• Requirement:
For the records below, give the number of lines in which "that" appears, and add nothing else.

Stored data entries:
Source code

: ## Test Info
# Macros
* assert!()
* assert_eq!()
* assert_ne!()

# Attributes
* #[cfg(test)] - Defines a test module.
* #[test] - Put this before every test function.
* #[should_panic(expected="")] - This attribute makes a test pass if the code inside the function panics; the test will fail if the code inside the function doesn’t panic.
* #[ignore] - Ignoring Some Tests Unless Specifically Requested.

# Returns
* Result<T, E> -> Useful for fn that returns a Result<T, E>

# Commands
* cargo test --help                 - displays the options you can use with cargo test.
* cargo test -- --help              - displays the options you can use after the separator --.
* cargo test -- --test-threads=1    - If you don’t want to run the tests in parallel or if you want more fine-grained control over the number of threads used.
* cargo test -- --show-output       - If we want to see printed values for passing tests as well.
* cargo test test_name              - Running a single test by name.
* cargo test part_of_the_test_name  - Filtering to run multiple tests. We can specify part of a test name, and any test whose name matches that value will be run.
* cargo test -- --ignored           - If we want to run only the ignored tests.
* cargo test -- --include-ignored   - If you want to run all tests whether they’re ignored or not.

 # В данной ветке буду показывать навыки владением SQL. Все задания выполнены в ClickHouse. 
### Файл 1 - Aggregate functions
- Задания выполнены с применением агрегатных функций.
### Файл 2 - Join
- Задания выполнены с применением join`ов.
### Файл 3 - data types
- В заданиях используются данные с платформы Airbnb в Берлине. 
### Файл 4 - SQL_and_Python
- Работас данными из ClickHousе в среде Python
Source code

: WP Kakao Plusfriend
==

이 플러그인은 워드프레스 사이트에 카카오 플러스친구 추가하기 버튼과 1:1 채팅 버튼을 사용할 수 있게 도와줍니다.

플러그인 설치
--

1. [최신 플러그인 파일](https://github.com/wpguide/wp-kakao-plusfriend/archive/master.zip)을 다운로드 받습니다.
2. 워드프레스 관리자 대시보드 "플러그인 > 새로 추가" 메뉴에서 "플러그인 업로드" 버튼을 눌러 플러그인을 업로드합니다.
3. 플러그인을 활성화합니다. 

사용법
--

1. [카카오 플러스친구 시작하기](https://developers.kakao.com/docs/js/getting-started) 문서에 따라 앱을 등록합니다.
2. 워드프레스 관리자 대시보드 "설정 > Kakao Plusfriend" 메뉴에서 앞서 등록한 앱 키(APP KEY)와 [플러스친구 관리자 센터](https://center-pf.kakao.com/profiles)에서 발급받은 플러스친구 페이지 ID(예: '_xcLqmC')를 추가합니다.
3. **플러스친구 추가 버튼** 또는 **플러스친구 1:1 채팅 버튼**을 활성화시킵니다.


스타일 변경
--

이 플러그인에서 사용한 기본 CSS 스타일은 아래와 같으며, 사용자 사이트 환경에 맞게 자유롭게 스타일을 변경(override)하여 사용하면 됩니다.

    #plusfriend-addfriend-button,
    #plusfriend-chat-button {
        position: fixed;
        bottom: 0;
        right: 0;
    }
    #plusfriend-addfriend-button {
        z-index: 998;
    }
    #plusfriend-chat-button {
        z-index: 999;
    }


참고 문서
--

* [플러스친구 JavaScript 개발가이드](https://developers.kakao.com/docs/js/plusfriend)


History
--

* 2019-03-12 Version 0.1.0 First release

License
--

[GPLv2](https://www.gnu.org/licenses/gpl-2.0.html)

• Response below:
2